> About this exercise
Reproduce exactly, and solely, the lines running from the top of the data below through the line with "is seen as a", both inclusive. Omit pictures.

> Records for processing
Segment Open
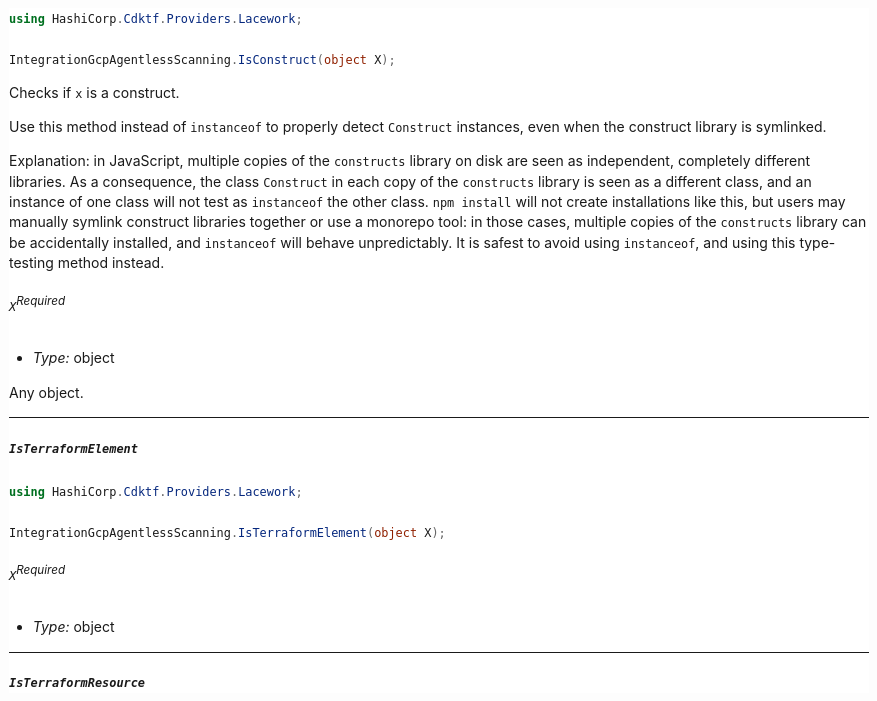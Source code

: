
 ```csharp
using HashiCorp.Cdktf.Providers.Lacework;

IntegrationGcpAgentlessScanning.IsConstruct(object X);
```

Checks if `x` is a construct.

Use this method instead of `instanceof` to properly detect `Construct`
instances, even when the construct library is symlinked.

Explanation: in JavaScript, multiple copies of the `constructs` library on
disk are seen as independent, completely different libraries. As a
consequence, the class `Construct` in each copy of the `constructs` library
is seen as a different class, and an instance of one class will not test as
`instanceof` the other class. `npm install` will not create installations
like this, but users may manually symlink construct libraries together or
use a monorepo tool: in those cases, multiple copies of the `constructs`
library can be accidentally installed, and `instanceof` will behave
unpredictably. It is safest to avoid using `instanceof`, and using
this type-testing method instead.

###### `X`<sup>Required</sup> <a name="X" id="rhizo-co-terraform-provider-lacework.integrationGcpAgentlessScanning.IntegrationGcpAgentlessScanning.isConstruct.parameter.x"></a>

- *Type:* object

Any object.

---

##### `IsTerraformElement` <a name="IsTerraformElement" id="rhizo-co-terraform-provider-lacework.integrationGcpAgentlessScanning.IntegrationGcpAgentlessScanning.isTerraformElement"></a>

```csharp
using HashiCorp.Cdktf.Providers.Lacework;

IntegrationGcpAgentlessScanning.IsTerraformElement(object X);
```

###### `X`<sup>Required</sup> <a name="X" id="rhizo-co-terraform-provider-lacework.integrationGcpAgentlessScanning.IntegrationGcpAgentlessScanning.isTerraformElement.parameter.x"></a>

- *Type:* object

---

##### `IsTerraformResource` <a name="IsTerraformResource" id="rhizo-co-terraform-provider-lacework.integrationGcpAgentlessScanning.IntegrationGcpAgentlessScanning.isTerraformResource"></a>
Segment Closed
> Written response
Source code

:
 ```csharp
using HashiCorp.Cdktf.Providers.Lacework;

IntegrationGcpAgentlessScanning.IsConstruct(object X);
```

Checks if `x` is a construct.

Use this method instead of `instanceof` to properly detect `Construct`
instances, even when the construct library is symlinked.

Explanation: in JavaScript, multiple copies of the `constructs` library on
disk are seen as independent, completely different libraries. As a
consequence, the class `Construct` in each copy of the `constructs` library
is seen as a different class, and an instance of one class will not test as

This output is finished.